--- START ---

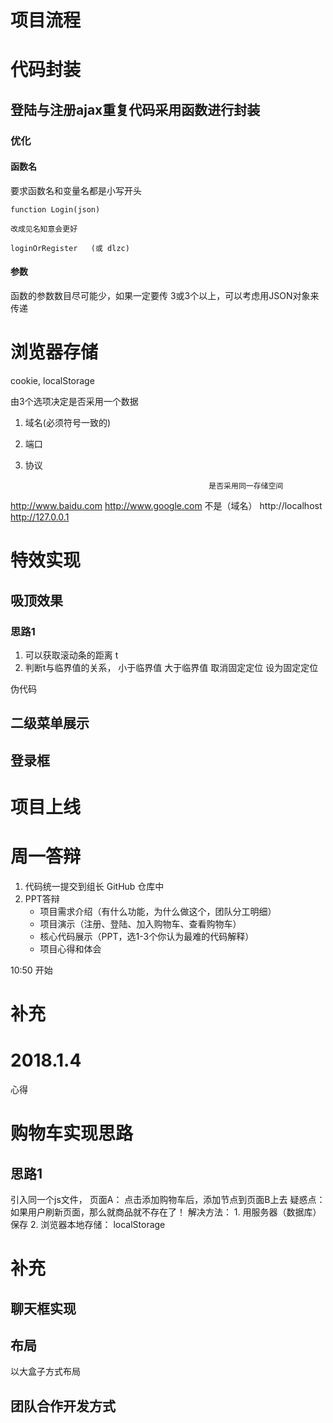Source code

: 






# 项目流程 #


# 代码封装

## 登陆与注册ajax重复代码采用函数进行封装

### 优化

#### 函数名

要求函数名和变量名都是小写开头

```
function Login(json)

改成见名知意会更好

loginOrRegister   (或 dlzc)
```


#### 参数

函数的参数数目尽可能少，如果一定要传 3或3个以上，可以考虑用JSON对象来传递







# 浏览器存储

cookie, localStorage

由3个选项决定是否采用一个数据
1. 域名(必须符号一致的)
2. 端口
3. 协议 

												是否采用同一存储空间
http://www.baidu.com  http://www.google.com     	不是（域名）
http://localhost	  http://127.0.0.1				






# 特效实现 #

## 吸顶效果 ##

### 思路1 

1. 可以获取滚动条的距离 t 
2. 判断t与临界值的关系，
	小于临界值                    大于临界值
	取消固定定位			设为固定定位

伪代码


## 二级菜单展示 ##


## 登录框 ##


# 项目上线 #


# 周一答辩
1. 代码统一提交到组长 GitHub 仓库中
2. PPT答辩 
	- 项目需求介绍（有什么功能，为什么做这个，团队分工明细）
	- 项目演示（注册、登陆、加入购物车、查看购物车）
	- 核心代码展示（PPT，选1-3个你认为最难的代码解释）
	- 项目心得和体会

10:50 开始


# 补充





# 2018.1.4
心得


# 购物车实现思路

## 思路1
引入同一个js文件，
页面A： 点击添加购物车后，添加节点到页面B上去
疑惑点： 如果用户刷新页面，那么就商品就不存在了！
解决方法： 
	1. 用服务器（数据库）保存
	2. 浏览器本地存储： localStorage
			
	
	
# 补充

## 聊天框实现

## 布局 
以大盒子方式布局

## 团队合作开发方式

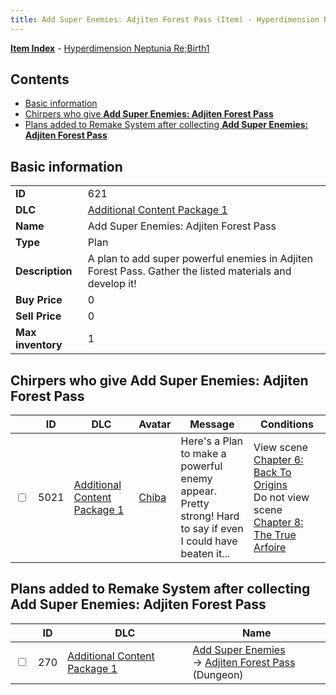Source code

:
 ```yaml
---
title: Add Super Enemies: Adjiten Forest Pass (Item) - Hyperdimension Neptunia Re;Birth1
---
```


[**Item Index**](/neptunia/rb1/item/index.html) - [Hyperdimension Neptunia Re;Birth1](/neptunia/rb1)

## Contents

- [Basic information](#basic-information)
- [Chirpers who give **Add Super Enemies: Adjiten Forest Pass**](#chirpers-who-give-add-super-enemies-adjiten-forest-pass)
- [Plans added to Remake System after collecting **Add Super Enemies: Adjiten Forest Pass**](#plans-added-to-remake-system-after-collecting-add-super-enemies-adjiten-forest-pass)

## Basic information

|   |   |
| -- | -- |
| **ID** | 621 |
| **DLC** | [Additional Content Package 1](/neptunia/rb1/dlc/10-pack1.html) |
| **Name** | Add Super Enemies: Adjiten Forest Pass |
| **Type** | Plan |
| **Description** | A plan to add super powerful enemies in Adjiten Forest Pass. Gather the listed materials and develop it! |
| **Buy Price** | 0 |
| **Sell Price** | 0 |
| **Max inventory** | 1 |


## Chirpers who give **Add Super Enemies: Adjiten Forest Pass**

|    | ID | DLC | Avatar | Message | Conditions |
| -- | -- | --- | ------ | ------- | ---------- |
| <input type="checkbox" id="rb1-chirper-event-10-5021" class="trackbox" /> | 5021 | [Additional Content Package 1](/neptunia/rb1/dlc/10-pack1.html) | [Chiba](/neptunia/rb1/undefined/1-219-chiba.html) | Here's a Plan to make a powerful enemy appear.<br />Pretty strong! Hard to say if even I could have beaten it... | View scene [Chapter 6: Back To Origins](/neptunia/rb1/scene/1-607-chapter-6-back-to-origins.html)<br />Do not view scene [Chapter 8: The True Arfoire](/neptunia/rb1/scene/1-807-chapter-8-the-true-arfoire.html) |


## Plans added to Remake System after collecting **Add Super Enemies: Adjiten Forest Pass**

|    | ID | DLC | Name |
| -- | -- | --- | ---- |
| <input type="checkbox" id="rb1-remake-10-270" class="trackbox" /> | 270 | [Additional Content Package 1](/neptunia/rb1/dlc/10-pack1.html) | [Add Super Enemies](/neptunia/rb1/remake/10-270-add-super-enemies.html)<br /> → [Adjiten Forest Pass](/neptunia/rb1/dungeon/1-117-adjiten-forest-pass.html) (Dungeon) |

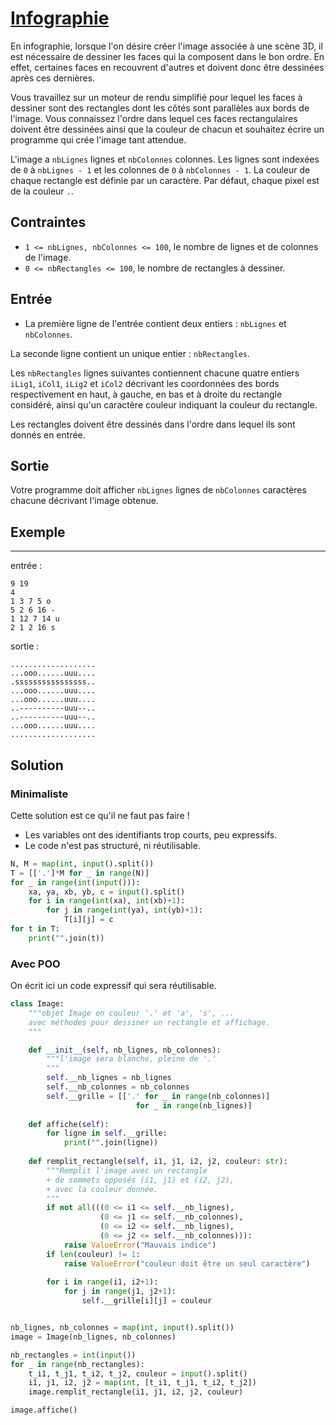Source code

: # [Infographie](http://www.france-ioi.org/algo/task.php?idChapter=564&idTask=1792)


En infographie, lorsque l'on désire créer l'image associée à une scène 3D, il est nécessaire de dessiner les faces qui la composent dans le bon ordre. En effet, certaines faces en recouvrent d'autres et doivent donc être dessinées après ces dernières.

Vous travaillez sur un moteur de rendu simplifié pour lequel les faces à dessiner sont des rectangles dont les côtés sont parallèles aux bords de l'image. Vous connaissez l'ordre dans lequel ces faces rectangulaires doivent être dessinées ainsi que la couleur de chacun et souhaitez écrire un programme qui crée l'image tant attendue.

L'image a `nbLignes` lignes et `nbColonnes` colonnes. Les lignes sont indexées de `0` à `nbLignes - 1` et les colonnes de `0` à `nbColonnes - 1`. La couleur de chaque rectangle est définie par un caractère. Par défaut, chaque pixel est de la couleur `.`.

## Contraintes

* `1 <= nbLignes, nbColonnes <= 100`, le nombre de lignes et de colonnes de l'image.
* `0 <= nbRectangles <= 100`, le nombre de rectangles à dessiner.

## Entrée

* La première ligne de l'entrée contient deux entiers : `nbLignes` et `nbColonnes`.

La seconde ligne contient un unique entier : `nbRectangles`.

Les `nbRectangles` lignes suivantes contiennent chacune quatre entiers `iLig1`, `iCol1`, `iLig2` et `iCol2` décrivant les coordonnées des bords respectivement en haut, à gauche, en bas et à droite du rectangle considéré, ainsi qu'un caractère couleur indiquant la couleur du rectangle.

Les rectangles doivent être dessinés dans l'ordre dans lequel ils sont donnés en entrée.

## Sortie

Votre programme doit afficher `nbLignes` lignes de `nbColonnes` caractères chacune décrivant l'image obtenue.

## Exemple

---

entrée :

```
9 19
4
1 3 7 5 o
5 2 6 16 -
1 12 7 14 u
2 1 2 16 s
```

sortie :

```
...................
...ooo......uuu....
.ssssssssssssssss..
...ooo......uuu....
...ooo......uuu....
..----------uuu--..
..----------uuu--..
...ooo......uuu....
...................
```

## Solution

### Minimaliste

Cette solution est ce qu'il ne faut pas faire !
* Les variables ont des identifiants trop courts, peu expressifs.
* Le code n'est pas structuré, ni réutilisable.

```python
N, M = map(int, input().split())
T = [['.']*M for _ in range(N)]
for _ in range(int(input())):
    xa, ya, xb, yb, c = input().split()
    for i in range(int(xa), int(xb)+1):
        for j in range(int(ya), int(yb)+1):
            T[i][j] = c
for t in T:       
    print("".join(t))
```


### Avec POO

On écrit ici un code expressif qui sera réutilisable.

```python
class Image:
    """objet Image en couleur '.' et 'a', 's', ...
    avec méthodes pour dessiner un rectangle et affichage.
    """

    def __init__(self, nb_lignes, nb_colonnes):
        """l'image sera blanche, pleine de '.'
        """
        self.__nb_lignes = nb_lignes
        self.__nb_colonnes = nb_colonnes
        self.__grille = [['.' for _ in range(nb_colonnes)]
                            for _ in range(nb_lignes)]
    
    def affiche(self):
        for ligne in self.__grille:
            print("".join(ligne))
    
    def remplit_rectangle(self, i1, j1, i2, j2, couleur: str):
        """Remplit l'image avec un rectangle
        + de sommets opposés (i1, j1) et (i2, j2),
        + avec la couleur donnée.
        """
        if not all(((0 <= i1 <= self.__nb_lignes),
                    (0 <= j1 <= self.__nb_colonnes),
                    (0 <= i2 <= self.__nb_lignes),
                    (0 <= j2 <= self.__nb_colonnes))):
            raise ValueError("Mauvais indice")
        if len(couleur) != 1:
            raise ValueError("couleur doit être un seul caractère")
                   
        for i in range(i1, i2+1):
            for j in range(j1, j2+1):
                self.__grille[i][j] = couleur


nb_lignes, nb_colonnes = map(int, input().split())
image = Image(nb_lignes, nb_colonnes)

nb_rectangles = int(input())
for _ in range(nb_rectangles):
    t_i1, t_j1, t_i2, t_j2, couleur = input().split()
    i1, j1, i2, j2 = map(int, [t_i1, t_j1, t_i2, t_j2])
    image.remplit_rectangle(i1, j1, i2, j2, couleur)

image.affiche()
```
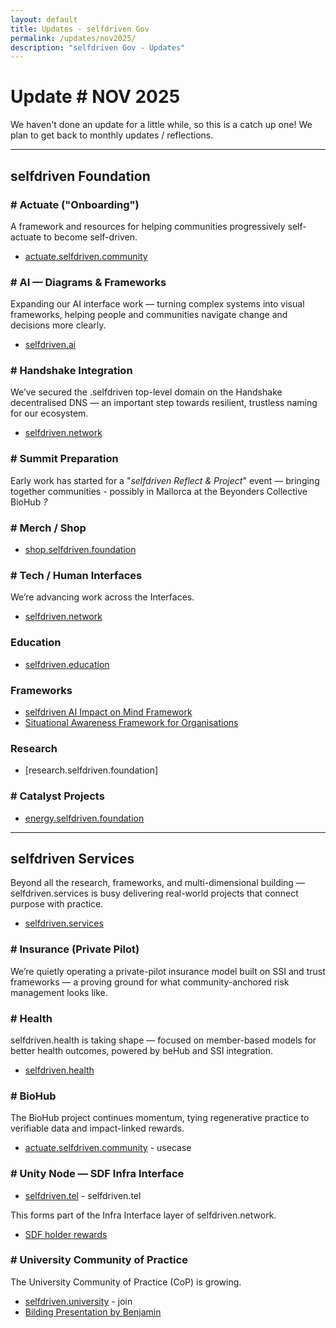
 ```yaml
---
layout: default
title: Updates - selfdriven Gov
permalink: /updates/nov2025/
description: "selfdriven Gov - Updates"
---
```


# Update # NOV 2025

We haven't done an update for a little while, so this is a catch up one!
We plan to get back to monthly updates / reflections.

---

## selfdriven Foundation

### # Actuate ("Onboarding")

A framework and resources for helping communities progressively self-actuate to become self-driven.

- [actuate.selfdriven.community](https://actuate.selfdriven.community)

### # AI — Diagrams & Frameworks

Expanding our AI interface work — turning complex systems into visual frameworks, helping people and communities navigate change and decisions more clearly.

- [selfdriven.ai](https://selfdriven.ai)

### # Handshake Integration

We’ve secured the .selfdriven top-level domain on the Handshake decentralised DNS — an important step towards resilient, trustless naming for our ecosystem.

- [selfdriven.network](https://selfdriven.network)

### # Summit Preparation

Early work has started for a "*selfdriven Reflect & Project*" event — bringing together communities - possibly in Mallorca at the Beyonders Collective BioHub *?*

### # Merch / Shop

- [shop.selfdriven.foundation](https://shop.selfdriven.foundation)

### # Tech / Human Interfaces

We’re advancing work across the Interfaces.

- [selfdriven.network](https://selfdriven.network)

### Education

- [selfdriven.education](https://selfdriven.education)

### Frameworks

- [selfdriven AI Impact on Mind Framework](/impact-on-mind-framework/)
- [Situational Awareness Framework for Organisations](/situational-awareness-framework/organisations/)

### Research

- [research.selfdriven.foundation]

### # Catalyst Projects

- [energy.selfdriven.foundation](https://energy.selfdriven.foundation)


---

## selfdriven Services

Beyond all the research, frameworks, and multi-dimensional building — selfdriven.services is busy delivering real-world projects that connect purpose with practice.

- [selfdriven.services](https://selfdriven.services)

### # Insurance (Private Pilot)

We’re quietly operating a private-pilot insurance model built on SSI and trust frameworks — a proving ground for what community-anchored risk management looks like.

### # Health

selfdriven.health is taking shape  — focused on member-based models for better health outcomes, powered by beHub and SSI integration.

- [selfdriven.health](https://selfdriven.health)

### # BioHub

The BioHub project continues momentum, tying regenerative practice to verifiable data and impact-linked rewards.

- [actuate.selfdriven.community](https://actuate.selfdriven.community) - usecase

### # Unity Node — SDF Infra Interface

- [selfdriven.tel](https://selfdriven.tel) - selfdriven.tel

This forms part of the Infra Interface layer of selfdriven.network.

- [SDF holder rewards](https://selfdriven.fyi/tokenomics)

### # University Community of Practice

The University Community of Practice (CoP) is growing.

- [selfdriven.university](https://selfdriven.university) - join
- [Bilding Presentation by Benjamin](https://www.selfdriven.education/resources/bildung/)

--- END ---

→ TASK STATEMENT: Retype the entries above exactly, starting at their first line and ending with the line that holds "## Chirpers who"; pictures stay out.

→ RESULT OF THE TASK:
Source code

: 






# 项目流程 #


# 代码封装

## 登陆与注册ajax重复代码采用函数进行封装

### 优化

#### 函数名

要求函数名和变量名都是小写开头

```
function Login(json)

改成见名知意会更好

loginOrRegister   (或 dlzc)
```


#### 参数

函数的参数数目尽可能少，如果一定要传 3或3个以上，可以考虑用JSON对象来传递







# 浏览器存储

cookie, localStorage

由3个选项决定是否采用一个数据
1. 域名(必须符号一致的)
2. 端口
3. 协议 

												是否采用同一存储空间
http://www.baidu.com  http://www.google.com     	不是（域名）
http://localhost	  http://127.0.0.1				






# 特效实现 #

## 吸顶效果 ##

### 思路1 

1. 可以获取滚动条的距离 t 
2. 判断t与临界值的关系，
	小于临界值                    大于临界值
	取消固定定位			设为固定定位

伪代码


## 二级菜单展示 ##


## 登录框 ##


# 项目上线 #


# 周一答辩
1. 代码统一提交到组长 GitHub 仓库中
2. PPT答辩 
	- 项目需求介绍（有什么功能，为什么做这个，团队分工明细）
	- 项目演示（注册、登陆、加入购物车、查看购物车）
	- 核心代码展示（PPT，选1-3个你认为最难的代码解释）
	- 项目心得和体会

10:50 开始


# 补充





# 2018.1.4
心得


# 购物车实现思路

## 思路1
引入同一个js文件，
页面A： 点击添加购物车后，添加节点到页面B上去
疑惑点： 如果用户刷新页面，那么就商品就不存在了！
解决方法： 
	1. 用服务器（数据库）保存
	2. 浏览器本地存储： localStorage
			
	
	
# 补充

## 聊天框实现

## 布局 
以大盒子方式布局

## 团队合作开发方式

Source code

:
 ```yaml
---
title: Add Super Enemies: Adjiten Forest Pass (Item) - Hyperdimension Neptunia Re;Birth1
---
```


[**Item Index**](/neptunia/rb1/item/index.html) - [Hyperdimension Neptunia Re;Birth1](/neptunia/rb1)

## Contents

- [Basic information](#basic-information)
- [Chirpers who give **Add Super Enemies: Adjiten Forest Pass**](#chirpers-who-give-add-super-enemies-adjiten-forest-pass)
- [Plans added to Remake System after collecting **Add Super Enemies: Adjiten Forest Pass**](#plans-added-to-remake-system-after-collecting-add-super-enemies-adjiten-forest-pass)

## Basic information

|   |   |
| -- | -- |
| **ID** | 621 |
| **DLC** | [Additional Content Package 1](/neptunia/rb1/dlc/10-pack1.html) |
| **Name** | Add Super Enemies: Adjiten Forest Pass |
| **Type** | Plan |
| **Description** | A plan to add super powerful enemies in Adjiten Forest Pass. Gather the listed materials and develop it! |
| **Buy Price** | 0 |
| **Sell Price** | 0 |
| **Max inventory** | 1 |


## Chirpers who give **Add Super Enemies: Adjiten Forest Pass**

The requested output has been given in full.